AI’s power not only enhances traditional attacks but also enables entirely new classes of threats—from deepfakes and uncontrolled autonomous hacking to new styles of attacks and crimes that we can’t yet imagine. This evolution will require new ways to manage organizational cybersecurity. We are already seeing instances of sophisticated attacks, such as deepfake audio and video technology, being used to socially engineer employees and defraud organizations. These types of attacks require adjustments to existing practices to account for our new inability to trust unauthenticated audio and video streams.

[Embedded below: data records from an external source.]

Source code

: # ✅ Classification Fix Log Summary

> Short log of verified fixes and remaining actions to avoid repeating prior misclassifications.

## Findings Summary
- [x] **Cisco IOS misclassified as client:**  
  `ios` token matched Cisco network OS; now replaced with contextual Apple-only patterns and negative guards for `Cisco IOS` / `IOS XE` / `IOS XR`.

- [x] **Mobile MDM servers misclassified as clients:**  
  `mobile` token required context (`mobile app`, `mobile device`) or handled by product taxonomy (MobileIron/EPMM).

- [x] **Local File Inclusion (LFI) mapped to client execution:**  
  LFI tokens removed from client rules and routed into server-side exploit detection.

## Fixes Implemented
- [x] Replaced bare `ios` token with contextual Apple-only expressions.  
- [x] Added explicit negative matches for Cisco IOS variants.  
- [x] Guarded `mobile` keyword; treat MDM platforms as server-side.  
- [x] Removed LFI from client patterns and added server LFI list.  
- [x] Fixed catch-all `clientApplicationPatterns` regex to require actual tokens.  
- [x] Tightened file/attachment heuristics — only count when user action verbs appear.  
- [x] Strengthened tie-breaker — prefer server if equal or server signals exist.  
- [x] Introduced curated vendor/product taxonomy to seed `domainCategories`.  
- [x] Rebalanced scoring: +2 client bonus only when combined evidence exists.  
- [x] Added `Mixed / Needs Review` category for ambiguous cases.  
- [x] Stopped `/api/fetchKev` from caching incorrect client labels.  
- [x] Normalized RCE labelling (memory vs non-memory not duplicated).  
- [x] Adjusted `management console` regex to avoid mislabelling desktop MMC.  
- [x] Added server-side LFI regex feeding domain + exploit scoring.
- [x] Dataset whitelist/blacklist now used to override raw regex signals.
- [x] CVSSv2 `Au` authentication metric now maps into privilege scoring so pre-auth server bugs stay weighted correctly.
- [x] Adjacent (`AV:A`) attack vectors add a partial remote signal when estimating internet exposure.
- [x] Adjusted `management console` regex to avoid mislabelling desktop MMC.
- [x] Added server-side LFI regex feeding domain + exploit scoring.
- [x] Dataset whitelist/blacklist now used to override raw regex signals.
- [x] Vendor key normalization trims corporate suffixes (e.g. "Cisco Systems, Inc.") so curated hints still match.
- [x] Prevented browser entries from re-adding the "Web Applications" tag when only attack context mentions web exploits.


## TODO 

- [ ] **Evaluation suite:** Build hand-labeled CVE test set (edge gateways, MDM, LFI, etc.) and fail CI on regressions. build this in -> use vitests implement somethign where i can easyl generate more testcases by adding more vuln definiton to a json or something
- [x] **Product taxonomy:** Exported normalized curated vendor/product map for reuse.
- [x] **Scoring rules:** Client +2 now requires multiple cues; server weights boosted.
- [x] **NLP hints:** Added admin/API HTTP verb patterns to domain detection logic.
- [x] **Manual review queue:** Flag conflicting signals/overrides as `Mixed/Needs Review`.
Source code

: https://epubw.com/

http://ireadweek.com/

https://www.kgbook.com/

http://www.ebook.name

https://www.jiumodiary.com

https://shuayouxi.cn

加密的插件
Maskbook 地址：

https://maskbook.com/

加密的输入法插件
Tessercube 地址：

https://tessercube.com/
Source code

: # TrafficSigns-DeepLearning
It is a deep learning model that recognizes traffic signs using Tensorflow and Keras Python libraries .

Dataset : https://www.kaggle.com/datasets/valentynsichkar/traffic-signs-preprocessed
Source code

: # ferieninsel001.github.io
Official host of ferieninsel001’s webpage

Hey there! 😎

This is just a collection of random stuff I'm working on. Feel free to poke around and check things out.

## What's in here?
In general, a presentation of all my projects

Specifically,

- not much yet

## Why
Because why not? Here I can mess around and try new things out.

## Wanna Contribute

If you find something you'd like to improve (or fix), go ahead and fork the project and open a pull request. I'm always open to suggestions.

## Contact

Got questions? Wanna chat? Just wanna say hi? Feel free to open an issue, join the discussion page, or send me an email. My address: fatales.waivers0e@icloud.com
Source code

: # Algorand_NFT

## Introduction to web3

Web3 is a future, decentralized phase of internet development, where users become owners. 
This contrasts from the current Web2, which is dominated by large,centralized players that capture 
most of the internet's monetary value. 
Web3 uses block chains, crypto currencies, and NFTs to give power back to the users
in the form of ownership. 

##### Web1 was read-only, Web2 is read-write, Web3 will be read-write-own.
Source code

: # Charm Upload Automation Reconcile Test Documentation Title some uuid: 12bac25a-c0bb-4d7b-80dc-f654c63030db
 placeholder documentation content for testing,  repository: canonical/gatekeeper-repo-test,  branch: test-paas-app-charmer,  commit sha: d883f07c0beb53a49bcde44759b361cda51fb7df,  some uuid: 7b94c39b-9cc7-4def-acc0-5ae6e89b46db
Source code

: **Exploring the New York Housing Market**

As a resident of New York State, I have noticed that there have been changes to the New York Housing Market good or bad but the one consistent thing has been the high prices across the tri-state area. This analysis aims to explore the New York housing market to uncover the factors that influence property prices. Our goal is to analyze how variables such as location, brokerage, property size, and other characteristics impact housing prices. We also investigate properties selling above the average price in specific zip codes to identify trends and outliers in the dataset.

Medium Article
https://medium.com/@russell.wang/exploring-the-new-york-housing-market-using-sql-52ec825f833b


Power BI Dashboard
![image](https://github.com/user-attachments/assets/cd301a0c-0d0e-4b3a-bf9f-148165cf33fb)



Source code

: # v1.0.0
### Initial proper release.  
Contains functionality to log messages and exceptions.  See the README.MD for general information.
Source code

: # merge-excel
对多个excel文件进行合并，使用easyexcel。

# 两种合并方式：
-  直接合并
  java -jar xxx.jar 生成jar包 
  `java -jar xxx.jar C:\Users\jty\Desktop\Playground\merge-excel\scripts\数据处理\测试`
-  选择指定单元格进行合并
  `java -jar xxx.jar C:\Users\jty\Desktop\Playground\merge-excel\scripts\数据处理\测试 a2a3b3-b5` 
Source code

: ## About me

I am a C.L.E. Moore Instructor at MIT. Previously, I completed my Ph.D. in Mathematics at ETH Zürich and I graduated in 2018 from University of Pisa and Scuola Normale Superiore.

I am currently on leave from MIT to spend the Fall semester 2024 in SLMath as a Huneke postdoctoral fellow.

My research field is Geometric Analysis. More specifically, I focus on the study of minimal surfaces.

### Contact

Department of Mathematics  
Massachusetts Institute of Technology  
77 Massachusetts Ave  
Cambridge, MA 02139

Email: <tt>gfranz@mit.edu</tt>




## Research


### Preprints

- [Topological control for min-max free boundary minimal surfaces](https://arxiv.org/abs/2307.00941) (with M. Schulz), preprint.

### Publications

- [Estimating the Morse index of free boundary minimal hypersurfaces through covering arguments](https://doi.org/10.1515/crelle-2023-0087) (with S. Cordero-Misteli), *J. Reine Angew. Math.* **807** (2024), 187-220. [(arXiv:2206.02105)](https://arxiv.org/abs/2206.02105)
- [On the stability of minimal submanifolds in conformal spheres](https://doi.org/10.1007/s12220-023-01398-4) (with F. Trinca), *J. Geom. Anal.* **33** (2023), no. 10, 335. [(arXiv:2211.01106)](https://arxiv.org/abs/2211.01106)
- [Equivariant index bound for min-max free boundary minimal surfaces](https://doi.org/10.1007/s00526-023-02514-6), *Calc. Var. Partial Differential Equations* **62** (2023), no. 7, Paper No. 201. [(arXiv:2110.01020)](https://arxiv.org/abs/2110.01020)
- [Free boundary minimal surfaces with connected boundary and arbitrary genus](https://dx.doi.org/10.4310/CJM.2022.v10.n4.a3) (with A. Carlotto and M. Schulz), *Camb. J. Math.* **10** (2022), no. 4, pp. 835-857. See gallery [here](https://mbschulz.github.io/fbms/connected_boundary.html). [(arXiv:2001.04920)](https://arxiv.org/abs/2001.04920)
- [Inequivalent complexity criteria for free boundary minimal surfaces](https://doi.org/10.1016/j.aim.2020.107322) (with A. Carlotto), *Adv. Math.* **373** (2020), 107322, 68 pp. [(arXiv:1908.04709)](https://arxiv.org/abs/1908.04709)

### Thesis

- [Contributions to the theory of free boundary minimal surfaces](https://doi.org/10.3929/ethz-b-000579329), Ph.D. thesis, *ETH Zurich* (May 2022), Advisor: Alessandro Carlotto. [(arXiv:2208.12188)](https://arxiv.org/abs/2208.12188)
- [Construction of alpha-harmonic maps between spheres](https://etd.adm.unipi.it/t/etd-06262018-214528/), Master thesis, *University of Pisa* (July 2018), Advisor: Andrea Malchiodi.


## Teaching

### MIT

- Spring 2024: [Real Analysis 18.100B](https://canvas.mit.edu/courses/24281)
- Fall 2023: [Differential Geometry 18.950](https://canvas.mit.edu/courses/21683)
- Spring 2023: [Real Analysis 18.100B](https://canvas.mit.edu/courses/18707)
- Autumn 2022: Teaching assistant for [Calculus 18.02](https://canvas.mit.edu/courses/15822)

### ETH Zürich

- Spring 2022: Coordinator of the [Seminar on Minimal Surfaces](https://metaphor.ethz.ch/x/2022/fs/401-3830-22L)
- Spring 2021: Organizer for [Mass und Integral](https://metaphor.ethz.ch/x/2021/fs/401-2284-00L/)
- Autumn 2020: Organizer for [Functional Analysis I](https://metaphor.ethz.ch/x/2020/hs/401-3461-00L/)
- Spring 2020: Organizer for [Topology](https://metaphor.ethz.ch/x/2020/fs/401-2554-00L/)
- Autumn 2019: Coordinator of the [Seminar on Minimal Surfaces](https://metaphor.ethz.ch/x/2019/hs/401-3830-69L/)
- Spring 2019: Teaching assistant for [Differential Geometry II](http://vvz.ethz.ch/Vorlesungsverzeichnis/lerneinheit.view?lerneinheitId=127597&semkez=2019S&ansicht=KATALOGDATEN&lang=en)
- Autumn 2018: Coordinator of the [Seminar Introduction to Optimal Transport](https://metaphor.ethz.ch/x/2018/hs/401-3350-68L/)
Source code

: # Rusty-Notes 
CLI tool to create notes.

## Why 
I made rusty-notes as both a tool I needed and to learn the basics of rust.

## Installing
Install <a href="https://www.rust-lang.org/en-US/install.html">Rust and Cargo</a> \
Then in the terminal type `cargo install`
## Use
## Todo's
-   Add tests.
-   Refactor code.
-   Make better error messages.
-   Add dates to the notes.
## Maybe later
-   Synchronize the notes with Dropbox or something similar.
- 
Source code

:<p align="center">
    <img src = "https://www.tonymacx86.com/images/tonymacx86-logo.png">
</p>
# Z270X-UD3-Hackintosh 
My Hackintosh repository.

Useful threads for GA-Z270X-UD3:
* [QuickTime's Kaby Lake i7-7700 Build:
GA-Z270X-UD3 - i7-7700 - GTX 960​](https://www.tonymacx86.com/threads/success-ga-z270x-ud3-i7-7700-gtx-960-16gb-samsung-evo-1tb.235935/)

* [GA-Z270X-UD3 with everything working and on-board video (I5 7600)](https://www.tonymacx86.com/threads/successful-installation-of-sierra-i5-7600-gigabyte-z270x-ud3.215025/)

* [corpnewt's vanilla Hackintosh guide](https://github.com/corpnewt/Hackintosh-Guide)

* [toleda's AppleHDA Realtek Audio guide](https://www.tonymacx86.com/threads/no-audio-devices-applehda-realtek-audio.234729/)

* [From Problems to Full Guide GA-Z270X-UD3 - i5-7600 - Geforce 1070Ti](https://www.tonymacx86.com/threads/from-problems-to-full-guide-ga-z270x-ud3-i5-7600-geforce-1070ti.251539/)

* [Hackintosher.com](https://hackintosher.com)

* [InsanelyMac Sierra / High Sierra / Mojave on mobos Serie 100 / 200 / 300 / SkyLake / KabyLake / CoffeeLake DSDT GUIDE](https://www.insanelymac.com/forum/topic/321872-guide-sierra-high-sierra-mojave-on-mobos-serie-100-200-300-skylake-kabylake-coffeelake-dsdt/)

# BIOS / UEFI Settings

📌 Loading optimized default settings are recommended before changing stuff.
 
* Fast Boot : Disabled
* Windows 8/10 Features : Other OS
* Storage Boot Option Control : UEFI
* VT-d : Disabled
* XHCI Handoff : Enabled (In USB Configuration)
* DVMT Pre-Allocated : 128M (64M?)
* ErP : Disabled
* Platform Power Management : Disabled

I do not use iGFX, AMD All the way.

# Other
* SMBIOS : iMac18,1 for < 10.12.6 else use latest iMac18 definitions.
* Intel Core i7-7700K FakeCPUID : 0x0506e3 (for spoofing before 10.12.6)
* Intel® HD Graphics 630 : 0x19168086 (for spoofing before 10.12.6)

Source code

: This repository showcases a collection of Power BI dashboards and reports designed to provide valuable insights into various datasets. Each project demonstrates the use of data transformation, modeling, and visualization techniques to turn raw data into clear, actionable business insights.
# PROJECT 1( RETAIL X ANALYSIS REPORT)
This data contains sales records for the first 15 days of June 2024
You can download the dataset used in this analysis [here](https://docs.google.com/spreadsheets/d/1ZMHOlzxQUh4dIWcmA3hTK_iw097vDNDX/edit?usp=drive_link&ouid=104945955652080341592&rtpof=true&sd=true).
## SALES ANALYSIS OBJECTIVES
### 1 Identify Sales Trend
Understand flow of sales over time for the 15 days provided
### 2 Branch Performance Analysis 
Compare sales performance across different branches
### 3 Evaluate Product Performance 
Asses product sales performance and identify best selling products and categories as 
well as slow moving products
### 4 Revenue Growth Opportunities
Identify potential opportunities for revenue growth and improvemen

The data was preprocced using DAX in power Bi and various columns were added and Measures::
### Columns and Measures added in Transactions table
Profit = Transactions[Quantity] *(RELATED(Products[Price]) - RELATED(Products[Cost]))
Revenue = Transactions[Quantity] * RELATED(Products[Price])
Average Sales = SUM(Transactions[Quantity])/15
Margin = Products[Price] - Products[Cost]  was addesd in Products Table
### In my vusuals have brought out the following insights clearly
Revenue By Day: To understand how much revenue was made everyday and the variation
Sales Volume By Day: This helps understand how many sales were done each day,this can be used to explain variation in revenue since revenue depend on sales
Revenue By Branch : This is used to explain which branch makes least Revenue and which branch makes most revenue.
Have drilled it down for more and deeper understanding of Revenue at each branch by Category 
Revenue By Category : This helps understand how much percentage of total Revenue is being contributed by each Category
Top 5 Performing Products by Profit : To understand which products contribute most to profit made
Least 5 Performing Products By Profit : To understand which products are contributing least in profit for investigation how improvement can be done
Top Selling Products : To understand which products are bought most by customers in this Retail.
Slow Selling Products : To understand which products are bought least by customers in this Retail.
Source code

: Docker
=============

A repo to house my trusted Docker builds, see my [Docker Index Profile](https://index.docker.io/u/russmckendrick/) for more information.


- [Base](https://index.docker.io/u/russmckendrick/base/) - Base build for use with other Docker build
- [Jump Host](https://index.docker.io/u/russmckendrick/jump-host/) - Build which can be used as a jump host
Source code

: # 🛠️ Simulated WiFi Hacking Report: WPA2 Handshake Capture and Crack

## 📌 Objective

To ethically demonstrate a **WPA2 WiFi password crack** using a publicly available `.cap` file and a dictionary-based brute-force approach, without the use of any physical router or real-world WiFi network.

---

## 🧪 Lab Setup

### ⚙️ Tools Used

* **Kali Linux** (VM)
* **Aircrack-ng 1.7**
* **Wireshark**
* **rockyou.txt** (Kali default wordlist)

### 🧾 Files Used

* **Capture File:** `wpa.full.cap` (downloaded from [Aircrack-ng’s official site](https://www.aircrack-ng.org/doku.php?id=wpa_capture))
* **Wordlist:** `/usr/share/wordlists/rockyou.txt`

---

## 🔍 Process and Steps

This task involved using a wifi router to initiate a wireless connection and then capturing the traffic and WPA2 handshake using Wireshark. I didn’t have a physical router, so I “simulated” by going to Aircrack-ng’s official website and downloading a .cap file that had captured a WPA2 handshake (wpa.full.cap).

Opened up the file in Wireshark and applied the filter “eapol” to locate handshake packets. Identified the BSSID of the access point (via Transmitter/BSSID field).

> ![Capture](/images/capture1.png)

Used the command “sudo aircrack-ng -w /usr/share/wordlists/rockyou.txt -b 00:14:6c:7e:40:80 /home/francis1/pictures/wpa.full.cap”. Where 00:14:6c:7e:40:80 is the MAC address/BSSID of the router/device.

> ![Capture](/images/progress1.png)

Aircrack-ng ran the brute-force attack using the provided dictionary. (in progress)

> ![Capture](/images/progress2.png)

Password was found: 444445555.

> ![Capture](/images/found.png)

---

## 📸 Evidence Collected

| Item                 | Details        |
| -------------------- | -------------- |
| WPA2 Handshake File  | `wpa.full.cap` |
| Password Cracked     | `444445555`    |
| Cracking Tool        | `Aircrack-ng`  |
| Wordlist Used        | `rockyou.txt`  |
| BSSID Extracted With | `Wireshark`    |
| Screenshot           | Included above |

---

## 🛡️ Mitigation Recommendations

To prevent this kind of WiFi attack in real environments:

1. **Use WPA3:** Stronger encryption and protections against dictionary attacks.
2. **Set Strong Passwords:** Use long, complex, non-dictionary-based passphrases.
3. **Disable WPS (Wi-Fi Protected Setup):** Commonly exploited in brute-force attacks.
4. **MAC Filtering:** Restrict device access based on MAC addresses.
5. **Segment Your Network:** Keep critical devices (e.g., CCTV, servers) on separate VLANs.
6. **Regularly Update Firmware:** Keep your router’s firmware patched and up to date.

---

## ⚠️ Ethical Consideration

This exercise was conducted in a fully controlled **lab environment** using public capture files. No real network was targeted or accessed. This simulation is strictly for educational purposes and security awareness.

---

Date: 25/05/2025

AI attacks of the future will require us to completely reimagine how to manage cybersecurity. For example, with the advent of criminal autonomous AI agents, cybersecurity teams will be challenged to move from manual, time-intensive operating models to a high degree of defensive autonomy. Security teams will likely need to build and leverage defensive AI agents to combat the criminals’ offensive AI agents, with future cyberwars taking place at lightspeed.

Key decisions will need to include how much decision making autonomy and action organizations give defensive cyber agents when offensive hacking agents are likely to operate without any rules or worry of risk-taking by their criminal creators.

3. Leveraging AI To Enhance Security

Just as criminals leverage AI for harm, organizations should integrate AI into their security programs to improve the efficiency and effectiveness of their operations. AI is probably the first sign of optimism in decades for the beleaguered cybersecurity industry, holding the potential to tip the scales in favor of defenders, unlike any other technology or innovation in the recent past.

Ways AI is strengthening security capabilities today include:

• Secure code development: The majority of security incidents are tied to insecure code. AI can significantly increase not just the speed of software development but also the quality, thereby reducing security vulnerabilities.

• Advanced predictive tools: By utilizing sophisticated algorithms, AI can anticipate possible attack vectors, helping security teams stay ahead and invest their time and resources in the risk areas most likely to materialize.

• Superior threat detection: AI’s ability to rapidly process and analyze vast datasets enhances the accuracy and efficiency of threat detection.

• Enhanced threat response: AI can accelerate cyber defenders’ ability to decide and implement response and containment actions in the wake of a detected threat.

• Informed and empowered users: GenAI systems have the ability to distill thousands of expert security requirements and best practices. They can explain in tailored and clear ways to every employee what their obligations are to operate securely, significantly increasing cybersecurity awareness and reducing the risk of human-induced security vulnerabilities and incidents.

For most organizations, the adoption of these advances will come through their technology and security partners. To be ready to extract the full value of these technologies, organizations must prepare their data and processes, seeking to simplify and standardize. Further, implementing an automation-first cybersecurity strategy will begin to prepare organizations for a world in which most attacks are performed by (and, thus, must be defended by) autonomous AI agents.

Safeguarding Innovation In The AI Era

In an era where AI and GenAI are pivotal to innovation and competitive advantage, securing these investments is crucial. Protecting innovation with robust security measures helps ensure that AI’s transformative potential is realized safely and effectively, empowering organizations to thrive in an increasingly digital landscape. Embracing these imperatives as integral components of security and risk strategies will be essential for success in an AI-fueled future. As AI continues to reshape industries, the ability to innovate securely will play a key role in determining which companies lead and which fall behind.